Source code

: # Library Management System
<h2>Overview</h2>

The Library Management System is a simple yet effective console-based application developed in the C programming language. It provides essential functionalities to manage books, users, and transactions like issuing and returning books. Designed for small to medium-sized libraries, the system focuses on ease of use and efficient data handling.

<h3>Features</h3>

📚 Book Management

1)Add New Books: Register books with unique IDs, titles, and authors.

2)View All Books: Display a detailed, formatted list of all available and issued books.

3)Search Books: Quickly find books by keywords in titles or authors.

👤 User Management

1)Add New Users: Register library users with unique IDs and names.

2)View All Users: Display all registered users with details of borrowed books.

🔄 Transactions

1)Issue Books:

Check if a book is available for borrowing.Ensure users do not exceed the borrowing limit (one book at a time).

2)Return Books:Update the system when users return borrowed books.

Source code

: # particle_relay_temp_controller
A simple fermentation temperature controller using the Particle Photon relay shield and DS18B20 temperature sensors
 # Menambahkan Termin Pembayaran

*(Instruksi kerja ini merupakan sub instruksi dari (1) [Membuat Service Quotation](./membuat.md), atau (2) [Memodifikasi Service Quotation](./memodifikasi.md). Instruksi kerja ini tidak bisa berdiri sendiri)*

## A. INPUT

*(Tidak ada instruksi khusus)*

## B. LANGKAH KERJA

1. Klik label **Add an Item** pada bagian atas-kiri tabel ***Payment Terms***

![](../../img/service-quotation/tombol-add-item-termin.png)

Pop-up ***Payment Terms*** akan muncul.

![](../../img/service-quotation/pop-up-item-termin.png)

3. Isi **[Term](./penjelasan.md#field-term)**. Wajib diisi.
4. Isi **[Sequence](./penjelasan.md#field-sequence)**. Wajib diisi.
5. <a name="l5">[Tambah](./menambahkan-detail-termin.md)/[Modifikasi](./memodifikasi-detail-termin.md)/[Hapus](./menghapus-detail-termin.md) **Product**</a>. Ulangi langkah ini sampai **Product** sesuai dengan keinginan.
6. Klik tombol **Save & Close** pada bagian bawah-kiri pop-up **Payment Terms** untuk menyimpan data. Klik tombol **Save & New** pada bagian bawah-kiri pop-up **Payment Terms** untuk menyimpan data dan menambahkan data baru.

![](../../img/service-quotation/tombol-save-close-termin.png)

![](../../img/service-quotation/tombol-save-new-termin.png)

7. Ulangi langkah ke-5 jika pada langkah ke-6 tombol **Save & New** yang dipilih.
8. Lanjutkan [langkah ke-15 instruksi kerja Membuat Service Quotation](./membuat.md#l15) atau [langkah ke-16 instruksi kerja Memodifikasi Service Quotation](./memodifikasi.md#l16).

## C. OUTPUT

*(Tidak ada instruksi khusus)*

────────

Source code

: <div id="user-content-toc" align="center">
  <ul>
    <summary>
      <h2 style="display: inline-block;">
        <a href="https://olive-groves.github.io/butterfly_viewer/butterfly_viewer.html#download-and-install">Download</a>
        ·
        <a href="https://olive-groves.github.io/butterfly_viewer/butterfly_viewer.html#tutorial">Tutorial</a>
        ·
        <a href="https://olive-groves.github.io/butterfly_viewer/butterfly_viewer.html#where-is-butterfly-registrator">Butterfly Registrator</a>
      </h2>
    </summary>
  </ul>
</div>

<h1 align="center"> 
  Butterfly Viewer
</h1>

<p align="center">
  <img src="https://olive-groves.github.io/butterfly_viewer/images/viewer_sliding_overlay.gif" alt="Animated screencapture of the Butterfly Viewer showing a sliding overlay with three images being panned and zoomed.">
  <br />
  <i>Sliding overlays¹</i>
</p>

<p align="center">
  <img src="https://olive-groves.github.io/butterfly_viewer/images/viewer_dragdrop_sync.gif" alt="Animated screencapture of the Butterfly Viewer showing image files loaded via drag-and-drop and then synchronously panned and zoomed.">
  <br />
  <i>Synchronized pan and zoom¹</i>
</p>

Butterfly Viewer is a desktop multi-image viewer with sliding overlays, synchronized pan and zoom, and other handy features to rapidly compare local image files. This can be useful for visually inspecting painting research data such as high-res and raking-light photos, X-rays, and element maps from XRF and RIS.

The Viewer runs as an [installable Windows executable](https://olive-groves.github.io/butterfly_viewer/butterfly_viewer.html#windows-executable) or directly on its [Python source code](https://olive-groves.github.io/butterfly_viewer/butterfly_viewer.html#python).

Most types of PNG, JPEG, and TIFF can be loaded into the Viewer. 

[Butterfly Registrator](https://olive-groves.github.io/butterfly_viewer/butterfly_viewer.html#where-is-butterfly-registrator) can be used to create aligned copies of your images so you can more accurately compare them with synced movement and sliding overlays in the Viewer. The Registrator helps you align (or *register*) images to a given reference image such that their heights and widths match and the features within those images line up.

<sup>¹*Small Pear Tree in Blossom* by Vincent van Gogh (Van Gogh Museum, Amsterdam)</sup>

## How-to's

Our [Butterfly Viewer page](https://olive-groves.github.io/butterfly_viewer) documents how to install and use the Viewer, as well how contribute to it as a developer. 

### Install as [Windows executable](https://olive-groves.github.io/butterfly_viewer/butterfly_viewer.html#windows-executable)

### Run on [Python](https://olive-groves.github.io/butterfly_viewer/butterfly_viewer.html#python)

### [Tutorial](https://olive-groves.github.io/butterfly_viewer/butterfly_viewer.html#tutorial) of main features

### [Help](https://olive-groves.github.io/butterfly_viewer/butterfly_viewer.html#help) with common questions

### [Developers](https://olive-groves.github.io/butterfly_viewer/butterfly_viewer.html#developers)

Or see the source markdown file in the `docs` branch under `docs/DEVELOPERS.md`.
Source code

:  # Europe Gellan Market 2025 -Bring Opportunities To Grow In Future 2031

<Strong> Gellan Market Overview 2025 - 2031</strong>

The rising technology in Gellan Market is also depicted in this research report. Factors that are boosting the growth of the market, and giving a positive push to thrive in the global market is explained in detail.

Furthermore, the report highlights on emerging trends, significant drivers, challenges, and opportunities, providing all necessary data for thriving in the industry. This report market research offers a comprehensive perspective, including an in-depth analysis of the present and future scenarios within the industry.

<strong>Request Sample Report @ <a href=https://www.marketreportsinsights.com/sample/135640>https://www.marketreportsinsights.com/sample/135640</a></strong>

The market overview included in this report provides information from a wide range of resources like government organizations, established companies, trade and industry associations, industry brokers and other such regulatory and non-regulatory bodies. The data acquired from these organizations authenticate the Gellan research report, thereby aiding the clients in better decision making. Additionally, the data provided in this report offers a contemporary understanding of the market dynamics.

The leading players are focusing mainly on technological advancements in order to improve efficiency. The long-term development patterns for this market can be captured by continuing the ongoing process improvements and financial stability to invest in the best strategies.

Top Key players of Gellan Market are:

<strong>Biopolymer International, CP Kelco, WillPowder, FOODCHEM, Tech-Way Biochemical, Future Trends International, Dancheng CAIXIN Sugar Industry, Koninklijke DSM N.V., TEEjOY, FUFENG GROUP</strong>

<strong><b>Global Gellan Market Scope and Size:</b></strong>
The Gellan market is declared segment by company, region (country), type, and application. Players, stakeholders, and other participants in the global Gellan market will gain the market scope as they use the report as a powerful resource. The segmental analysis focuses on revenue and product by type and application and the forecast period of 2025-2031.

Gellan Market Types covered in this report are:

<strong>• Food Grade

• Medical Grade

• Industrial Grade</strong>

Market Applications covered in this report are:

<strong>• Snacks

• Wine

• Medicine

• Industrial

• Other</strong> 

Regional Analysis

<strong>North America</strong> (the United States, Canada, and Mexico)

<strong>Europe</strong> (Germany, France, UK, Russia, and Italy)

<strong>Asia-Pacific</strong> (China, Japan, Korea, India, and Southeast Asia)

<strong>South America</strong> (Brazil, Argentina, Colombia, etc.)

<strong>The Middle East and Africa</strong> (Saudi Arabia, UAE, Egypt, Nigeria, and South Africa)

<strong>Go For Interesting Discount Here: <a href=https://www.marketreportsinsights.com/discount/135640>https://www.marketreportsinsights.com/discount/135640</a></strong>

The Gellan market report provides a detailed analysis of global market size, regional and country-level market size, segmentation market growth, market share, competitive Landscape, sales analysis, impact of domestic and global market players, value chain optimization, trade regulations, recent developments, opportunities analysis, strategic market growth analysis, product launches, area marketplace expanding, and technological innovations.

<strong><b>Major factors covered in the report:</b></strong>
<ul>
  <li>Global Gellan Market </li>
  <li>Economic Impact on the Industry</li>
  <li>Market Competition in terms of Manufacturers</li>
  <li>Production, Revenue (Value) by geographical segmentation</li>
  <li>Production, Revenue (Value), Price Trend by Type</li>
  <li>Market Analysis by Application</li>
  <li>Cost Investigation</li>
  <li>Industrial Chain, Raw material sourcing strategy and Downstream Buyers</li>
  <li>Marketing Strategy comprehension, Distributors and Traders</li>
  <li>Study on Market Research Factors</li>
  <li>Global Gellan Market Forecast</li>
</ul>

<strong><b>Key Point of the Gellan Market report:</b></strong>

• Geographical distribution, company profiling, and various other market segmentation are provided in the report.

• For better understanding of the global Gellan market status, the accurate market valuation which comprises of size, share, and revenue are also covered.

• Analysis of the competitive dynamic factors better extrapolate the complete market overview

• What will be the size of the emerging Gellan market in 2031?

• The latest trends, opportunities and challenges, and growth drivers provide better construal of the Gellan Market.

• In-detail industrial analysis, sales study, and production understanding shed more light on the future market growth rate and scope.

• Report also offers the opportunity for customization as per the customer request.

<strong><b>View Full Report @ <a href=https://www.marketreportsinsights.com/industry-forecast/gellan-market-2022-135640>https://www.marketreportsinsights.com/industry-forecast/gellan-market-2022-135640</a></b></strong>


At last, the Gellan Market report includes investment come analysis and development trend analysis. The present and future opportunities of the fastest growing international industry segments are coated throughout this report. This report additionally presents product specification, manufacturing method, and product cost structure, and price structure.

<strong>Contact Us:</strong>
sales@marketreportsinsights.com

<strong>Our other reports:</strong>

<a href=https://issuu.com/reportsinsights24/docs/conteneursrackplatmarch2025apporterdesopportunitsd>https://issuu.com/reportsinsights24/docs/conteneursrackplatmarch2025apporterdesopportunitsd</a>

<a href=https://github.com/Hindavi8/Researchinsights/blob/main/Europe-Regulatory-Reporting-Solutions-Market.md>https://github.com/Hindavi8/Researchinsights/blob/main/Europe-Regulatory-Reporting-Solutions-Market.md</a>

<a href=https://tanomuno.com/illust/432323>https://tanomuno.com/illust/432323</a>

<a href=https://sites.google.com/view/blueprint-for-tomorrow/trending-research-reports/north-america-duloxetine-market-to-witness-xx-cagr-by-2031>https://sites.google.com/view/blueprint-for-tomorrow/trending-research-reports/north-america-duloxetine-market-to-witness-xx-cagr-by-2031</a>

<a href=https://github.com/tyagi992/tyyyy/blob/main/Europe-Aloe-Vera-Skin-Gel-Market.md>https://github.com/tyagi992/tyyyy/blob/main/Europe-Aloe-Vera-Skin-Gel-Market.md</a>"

────────

> **Required work**
Give back, unchanged, the run of lines in the listing above that begins at the line containing "The Gellan market report provides" and ends at the line containing "<li>Cost Investigation</li>", both included.

> **Exercise answer**
The Gellan market report provides a detailed analysis of global market size, regional and country-level market size, segmentation market growth, market share, competitive Landscape, sales analysis, impact of domestic and global market players, value chain optimization, trade regulations, recent developments, opportunities analysis, strategic market growth analysis, product launches, area marketplace expanding, and technological innovations.

<strong><b>Major factors covered in the report:</b></strong>
<ul>
  <li>Global Gellan Market </li>
  <li>Economic Impact on the Industry</li>
  <li>Market Competition in terms of Manufacturers</li>
  <li>Production, Revenue (Value) by geographical segmentation</li>
  <li>Production, Revenue (Value), Price Trend by Type</li>
  <li>Market Analysis by Application</li>
  <li>Cost Investigation</li>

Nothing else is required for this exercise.